→ **Task item**: The records sit below this line. Repeat all of them exactly.

→ **Dataset content**:
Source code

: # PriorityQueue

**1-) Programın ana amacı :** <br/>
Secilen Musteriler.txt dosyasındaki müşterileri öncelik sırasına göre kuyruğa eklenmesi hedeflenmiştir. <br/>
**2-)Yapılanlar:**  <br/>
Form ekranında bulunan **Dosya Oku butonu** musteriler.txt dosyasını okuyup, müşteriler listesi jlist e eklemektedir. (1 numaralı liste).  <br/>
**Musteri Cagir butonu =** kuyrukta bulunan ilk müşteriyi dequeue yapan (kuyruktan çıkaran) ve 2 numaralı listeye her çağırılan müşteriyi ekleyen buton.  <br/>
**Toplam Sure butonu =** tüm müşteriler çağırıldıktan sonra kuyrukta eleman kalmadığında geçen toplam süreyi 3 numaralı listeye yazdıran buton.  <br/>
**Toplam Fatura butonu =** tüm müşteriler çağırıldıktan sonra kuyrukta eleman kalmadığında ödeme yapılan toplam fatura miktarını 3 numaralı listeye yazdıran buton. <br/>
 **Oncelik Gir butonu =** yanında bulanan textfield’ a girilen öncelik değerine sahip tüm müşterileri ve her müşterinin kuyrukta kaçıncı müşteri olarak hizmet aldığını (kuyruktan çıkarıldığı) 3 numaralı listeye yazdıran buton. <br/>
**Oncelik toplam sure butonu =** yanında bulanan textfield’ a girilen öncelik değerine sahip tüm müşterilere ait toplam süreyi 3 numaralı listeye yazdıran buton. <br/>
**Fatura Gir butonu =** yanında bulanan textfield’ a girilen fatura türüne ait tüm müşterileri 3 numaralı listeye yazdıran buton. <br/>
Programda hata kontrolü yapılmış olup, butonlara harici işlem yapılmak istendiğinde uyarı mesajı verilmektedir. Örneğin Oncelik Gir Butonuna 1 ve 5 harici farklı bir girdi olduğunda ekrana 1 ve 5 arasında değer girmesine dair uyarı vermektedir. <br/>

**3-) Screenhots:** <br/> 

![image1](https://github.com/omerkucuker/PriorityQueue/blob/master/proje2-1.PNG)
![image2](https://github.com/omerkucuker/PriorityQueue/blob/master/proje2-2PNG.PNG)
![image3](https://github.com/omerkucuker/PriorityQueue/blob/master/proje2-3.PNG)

→ **Reply to the exercise**:
Source code

: # PriorityQueue

**1-) Programın ana amacı :** <br/>
Secilen Musteriler.txt dosyasındaki müşterileri öncelik sırasına göre kuyruğa eklenmesi hedeflenmiştir. <br/>
**2-)Yapılanlar:**  <br/>
Form ekranında bulunan **Dosya Oku butonu** musteriler.txt dosyasını okuyup, müşteriler listesi jlist e eklemektedir. (1 numaralı liste).  <br/>
**Musteri Cagir butonu =** kuyrukta bulunan ilk müşteriyi dequeue yapan (kuyruktan çıkaran) ve 2 numaralı listeye her çağırılan müşteriyi ekleyen buton.  <br/>
**Toplam Sure butonu =** tüm müşteriler çağırıldıktan sonra kuyrukta eleman kalmadığında geçen toplam süreyi 3 numaralı listeye yazdıran buton.  <br/>
**Toplam Fatura butonu =** tüm müşteriler çağırıldıktan sonra kuyrukta eleman kalmadığında ödeme yapılan toplam fatura miktarını 3 numaralı listeye yazdıran buton. <br/>
 **Oncelik Gir butonu =** yanında bulanan textfield’ a girilen öncelik değerine sahip tüm müşterileri ve her müşterinin kuyrukta kaçıncı müşteri olarak hizmet aldığını (kuyruktan çıkarıldığı) 3 numaralı listeye yazdıran buton. <br/>
**Oncelik toplam sure butonu =** yanında bulanan textfield’ a girilen öncelik değerine sahip tüm müşterilere ait toplam süreyi 3 numaralı listeye yazdıran buton. <br/>
**Fatura Gir butonu =** yanında bulanan textfield’ a girilen fatura türüne ait tüm müşterileri 3 numaralı listeye yazdıran buton. <br/>
Programda hata kontrolü yapılmış olup, butonlara harici işlem yapılmak istendiğinde uyarı mesajı verilmektedir. Örneğin Oncelik Gir Butonuna 1 ve 5 harici farklı bir girdi olduğunda ekrana 1 ve 5 arasında değer girmesine dair uyarı vermektedir. <br/>

**3-) Screenhots:** <br/> 

![image1](https://github.com/omerkucuker/PriorityQueue/blob/master/proje2-1.PNG)
![image2](https://github.com/omerkucuker/PriorityQueue/blob/master/proje2-2PNG.PNG)
![image3](https://github.com/omerkucuker/PriorityQueue/blob/master/proje2-3.PNG)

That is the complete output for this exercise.